We rejected the idea of using annotations for specifying the FTS language settings. This is due to the fact that it's difficult for functions to properly interface with that and it may result in unnecessary compiler-level magic.

In general using annotations for fine-tuning FTS functionality impacts the complexity of the implementation potentially requiring recompiling any user functions that actually use FTS functionality inside of them. So, at least for the moment, this is undesirable.

Rename result "boost" into "weight" and make it part of the function signature rather than an annotation that is magically picked up by the compiler. Additionally, make the valid range of "weight" to be [0, 1] rather than being arbitrary and relying on automatic scaling of these values relative to each other. The benefit of the fixed valid range is that it makes it more clear whether a particular "weight" value is large or small without needing a larger context.

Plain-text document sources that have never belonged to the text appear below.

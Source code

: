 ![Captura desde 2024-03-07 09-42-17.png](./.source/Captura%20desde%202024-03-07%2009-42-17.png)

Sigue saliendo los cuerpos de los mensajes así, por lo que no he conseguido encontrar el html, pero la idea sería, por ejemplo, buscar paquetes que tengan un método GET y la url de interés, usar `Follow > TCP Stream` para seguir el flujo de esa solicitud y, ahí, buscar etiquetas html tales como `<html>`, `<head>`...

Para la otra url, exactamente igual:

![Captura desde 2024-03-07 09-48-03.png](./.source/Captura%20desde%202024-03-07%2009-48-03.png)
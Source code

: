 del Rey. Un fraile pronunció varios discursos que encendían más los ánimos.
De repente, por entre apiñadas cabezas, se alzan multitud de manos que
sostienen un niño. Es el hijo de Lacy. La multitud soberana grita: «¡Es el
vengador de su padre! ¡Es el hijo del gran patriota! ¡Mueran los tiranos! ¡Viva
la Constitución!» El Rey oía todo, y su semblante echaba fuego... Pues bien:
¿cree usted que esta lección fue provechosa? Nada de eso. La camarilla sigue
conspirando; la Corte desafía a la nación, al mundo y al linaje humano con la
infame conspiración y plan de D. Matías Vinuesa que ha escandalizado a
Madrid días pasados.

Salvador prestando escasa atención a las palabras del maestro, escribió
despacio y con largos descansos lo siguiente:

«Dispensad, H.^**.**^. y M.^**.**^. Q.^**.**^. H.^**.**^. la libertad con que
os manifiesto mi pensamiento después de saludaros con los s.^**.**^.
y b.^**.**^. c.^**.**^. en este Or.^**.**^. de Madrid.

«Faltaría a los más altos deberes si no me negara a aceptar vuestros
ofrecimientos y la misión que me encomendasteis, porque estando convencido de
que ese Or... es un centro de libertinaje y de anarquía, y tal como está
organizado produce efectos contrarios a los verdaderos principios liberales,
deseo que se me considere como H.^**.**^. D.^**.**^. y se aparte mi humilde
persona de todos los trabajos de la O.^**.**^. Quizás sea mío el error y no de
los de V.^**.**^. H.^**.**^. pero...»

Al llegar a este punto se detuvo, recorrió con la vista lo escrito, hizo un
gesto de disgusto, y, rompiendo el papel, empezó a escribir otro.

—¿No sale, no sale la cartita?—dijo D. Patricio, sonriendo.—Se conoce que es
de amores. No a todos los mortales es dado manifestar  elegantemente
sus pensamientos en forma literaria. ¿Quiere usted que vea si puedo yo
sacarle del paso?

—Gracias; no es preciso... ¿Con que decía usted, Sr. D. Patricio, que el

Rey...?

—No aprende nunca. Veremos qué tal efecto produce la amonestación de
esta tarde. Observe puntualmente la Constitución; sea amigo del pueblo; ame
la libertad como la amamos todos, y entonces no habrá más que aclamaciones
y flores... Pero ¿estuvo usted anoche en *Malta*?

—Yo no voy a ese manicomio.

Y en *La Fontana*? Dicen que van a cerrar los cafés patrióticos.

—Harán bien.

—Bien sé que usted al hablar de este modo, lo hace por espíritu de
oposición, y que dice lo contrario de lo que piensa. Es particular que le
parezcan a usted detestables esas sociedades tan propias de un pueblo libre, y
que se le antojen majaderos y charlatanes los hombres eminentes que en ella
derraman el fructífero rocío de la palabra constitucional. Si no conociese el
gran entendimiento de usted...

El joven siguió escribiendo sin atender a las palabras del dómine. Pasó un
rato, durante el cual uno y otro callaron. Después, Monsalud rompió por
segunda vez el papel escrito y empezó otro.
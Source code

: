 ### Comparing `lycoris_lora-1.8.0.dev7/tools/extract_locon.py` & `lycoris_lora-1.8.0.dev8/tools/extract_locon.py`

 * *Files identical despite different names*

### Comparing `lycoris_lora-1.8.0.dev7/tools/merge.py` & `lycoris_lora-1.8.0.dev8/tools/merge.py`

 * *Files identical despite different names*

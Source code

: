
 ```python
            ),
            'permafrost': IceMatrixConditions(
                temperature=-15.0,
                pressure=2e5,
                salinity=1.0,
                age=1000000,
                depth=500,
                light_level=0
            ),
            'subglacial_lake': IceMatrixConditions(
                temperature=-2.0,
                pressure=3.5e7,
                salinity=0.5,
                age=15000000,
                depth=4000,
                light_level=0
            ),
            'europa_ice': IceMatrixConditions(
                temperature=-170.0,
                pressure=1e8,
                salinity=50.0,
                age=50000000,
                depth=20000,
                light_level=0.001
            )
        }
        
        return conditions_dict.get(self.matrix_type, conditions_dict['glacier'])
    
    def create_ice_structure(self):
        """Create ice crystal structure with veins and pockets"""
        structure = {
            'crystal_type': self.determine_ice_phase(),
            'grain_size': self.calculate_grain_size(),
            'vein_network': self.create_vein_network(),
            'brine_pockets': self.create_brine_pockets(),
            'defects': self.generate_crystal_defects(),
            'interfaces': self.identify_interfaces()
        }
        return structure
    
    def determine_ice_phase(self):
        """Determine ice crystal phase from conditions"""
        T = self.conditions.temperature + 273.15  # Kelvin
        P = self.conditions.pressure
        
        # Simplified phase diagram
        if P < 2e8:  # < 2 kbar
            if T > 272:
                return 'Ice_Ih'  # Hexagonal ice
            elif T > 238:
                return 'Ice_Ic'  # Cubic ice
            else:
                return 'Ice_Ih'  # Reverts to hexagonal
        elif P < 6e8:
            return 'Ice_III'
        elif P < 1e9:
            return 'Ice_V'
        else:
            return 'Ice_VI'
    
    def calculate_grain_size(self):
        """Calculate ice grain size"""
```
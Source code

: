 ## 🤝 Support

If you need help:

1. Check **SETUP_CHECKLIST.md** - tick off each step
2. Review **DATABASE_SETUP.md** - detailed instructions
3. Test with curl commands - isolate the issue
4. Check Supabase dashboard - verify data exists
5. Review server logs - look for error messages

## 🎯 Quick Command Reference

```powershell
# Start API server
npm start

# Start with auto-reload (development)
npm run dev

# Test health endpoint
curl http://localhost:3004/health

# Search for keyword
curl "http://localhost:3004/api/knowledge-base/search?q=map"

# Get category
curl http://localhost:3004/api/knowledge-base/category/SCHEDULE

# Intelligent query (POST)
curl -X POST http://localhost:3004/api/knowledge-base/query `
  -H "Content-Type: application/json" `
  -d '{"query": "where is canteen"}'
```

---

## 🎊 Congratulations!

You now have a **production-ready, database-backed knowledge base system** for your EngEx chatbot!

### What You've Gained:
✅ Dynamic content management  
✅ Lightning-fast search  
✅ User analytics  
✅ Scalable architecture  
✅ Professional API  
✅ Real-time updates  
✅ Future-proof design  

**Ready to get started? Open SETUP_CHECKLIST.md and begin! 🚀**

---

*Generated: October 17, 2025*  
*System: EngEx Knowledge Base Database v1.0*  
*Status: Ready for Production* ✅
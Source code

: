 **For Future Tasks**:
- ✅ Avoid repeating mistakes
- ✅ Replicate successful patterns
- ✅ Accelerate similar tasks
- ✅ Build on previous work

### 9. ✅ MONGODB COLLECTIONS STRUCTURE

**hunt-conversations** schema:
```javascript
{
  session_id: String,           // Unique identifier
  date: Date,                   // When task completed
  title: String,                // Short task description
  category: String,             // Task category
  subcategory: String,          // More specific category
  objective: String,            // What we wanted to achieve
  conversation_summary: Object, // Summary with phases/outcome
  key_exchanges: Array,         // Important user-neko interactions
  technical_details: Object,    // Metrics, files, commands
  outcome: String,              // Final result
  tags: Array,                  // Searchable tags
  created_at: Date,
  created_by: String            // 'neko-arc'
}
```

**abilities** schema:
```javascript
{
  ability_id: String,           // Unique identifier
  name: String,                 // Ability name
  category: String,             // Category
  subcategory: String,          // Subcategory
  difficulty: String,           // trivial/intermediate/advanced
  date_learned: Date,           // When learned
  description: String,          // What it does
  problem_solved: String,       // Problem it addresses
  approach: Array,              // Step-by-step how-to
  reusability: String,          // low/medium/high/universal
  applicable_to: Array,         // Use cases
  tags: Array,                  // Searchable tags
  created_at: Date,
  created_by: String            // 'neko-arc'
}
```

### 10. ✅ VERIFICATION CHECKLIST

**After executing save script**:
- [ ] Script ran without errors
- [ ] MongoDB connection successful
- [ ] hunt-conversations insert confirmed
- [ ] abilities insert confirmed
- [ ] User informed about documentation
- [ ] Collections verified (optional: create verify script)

The search functions only take objects, not arbitrary str expressions. This means that we sacrifice flexibility of arbitrary searches for not having to worry whether the search expression actually matches the index expression and therefore whether the FTS index is going to be actually used.

We rejected the test and match function duality because they are low-level and hard to use with filters and pagination, while still using the index efficiently. In addition boolean test seems to be a very limited in terms of usefulness as compared to match which allows ranking results. A single search function can definitely perform the duties of both of them. Given that we no longer allow searching arbitrary strings and completely rely on indexes to mark the parts of documents that are subject to FTS, the niche usefulness of test is further reduced.

We rejected element-wise search in favor of a function operating on a set of objects. This approach is in line with the general operation flow in EdgeDB, where a query is a pipeline that processes a set gradually transforming it into the result. Having this as a set function makes it less awkward for the user to associate ranking and the actual objects and then filter based on that, by removing the necessity for the user to manually inject the ranking into the object shape, in order to filter and paginate based on that. Instead the user now applies the search function to the desired set of objects and has an annotated result set ready for filtering and pagination.

The language parameter should not be omitted from search functions because there might be multiple indexed languages and the backend needs to know which one the query targets (and therefore which stemmer to use, etc.).

We rejected set of documents parameter for the search function, largely because it's harder to implement and we don't rely of operating on a set of objects. We considered making the search function return an ordered set or results, but in the end opted out of it and thus we no longer need this function to operate on sets.

Replace fts::weight and fts::language special functions with a single fts::with_options special function. The weight_category and language are just named only arguments for this function. This is to avoid unnecessary nesting when supplying both weight and language.

For the moment we don't include highlighted text in the search results. We don't yet have a clear general way of formatting that and using HTML-like strings seems very hacky.

Use an fts::Language and fts::Weight enums instead of str to limit what languages and weights are supported. We can customized and extended these enums if needed in the future.